The process to fabricate highly transparent and ultra-smooth BB2030™-DPPS butyl rubber sheets has been significantly simplified to be applicable to industry standards. Previous attempts to mix DPPS in a Brabender at elevated temperatures were unsuccessful due to cross-linking in the mixer. However, mixing all ingredients in a Brabender with high shear blades at a lower temperature of 60 °C for 6 minutes resulted in a material that was white in colour (see Figure 5, left). After refining with 6 x ¾" cuts on the mill and 3 endwise passes the material had become translucent (see Figure 5, right). MDR curves were obtained for the sample before and after milling at 175 °C for 30 minutes to confirm that there were no changes in the rate of cure between the two materials. As observed in the MDR plot (Figure 6) there was no visible change in the rate of cure between the solely mixed and the mixed/milled samples.

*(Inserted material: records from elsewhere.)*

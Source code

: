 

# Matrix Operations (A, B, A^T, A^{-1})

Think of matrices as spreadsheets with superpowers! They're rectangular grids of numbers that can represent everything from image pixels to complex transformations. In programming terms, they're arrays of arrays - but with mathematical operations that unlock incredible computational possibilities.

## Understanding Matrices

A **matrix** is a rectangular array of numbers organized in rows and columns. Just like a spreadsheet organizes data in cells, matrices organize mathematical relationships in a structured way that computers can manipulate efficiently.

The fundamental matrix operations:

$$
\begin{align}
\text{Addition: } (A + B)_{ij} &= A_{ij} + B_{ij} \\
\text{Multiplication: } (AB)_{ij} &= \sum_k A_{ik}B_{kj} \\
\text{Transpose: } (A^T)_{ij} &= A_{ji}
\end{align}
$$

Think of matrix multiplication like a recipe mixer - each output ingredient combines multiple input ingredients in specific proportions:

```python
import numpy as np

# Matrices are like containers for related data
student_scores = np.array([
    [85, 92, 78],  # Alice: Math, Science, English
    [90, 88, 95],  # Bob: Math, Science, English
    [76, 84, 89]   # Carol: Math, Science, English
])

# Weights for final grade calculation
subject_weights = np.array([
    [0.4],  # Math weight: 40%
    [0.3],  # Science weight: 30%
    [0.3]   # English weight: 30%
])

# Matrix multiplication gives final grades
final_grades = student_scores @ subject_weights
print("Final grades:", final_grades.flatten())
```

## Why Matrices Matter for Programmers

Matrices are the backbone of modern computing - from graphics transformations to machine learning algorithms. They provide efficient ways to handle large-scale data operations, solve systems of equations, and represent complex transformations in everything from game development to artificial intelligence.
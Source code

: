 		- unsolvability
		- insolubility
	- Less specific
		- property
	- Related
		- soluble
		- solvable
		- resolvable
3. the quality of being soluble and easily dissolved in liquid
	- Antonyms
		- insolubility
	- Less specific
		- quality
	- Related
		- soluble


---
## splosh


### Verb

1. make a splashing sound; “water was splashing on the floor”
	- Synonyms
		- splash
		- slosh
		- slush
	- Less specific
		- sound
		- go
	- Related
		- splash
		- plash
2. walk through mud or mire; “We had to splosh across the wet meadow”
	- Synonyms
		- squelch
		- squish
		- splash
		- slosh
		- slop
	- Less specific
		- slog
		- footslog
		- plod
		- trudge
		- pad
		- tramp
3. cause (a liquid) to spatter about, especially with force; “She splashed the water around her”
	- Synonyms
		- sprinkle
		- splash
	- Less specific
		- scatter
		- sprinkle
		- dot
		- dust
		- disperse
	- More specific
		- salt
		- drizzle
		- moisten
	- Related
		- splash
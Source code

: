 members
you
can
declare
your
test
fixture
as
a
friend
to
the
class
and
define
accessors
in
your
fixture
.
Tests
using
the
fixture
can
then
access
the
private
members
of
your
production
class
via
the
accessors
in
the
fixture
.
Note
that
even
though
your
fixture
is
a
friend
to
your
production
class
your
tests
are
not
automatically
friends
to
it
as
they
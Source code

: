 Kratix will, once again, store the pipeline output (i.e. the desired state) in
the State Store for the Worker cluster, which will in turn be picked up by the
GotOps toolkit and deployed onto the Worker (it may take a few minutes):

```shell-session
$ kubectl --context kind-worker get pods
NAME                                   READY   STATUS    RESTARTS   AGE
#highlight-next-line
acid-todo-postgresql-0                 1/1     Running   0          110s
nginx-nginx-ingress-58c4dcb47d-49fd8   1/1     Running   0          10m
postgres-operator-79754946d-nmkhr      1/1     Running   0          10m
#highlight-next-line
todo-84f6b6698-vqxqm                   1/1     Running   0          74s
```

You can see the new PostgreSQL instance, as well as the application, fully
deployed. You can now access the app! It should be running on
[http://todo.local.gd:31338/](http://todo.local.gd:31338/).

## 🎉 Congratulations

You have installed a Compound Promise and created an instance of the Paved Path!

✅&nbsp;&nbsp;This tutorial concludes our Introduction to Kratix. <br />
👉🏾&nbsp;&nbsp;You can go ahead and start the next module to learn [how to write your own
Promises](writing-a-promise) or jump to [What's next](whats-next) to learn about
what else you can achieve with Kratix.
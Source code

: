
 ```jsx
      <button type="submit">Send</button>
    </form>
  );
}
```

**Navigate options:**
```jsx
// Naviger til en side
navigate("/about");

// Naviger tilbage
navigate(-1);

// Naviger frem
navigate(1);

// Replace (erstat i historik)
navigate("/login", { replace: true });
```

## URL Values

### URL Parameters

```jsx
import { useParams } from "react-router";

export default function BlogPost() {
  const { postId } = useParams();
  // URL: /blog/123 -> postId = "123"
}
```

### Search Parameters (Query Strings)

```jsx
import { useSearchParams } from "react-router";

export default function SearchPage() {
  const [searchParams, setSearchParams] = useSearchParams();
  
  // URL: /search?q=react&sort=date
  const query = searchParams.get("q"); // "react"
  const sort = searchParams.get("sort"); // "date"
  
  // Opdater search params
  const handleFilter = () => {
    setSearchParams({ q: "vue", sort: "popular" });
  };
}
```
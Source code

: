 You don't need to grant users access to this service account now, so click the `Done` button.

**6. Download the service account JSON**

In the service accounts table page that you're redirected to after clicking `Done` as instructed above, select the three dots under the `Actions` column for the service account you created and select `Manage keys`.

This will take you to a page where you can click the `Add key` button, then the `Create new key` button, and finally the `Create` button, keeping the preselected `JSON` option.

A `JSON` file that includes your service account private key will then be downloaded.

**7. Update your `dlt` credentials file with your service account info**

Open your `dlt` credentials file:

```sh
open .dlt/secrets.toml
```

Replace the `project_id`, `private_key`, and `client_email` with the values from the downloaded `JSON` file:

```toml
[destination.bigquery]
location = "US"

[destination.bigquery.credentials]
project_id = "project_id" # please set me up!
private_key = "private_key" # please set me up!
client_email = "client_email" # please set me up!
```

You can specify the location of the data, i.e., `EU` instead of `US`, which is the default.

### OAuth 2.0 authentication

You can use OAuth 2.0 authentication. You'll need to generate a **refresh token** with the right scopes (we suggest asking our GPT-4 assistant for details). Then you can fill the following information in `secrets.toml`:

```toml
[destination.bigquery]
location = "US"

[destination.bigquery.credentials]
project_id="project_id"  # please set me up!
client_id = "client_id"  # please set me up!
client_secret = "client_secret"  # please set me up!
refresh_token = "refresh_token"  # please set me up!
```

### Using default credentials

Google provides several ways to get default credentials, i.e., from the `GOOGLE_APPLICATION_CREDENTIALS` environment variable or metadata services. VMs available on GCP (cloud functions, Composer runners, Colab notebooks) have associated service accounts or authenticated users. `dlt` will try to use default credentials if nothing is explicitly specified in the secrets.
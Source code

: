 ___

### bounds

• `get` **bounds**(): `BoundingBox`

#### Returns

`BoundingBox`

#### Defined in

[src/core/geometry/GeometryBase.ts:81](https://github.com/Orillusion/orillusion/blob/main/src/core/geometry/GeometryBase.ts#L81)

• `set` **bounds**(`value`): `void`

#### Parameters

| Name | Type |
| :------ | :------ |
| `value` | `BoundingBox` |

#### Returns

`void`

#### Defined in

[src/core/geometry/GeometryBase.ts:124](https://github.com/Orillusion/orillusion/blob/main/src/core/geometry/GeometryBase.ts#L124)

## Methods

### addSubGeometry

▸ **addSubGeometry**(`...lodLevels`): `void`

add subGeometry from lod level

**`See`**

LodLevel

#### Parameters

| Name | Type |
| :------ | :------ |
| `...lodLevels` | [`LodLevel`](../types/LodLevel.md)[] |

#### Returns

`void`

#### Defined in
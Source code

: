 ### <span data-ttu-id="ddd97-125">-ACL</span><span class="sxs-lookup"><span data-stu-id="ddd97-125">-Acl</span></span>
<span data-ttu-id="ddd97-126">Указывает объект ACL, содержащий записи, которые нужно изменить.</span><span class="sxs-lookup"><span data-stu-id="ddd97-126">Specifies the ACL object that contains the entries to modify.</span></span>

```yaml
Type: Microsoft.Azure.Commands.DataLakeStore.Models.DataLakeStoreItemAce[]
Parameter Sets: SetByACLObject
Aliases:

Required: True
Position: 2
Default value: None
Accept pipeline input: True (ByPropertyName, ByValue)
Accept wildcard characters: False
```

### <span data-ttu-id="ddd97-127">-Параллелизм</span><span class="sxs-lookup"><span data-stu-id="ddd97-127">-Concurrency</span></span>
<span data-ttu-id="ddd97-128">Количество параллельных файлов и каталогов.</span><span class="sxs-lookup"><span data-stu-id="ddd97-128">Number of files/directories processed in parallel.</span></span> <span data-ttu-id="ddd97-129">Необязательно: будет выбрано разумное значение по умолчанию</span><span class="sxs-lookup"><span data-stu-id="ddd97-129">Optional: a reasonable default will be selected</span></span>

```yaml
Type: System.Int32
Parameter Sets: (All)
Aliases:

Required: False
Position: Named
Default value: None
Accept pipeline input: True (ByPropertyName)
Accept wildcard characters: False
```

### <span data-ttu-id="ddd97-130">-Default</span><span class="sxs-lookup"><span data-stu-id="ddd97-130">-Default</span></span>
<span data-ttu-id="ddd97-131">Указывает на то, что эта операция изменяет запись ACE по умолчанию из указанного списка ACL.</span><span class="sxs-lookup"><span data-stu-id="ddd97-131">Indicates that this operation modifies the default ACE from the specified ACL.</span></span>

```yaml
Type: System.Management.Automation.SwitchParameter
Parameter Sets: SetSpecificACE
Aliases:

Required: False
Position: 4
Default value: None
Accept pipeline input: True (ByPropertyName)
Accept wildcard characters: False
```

Cured sheets for both the excessively milled BB2030™-DPPS rubber and the freshly mixed/milled samples were compared to determine if there were any observable changes in the transparency of the rubber sheets. Both samples were cured under the same process mentioned above for 8 minutes at 175 °C. Both samples yielded highly transparent and ultra-smooth BB2030™-DPPS butyl rubber sheets with no observable difference between the two sheets.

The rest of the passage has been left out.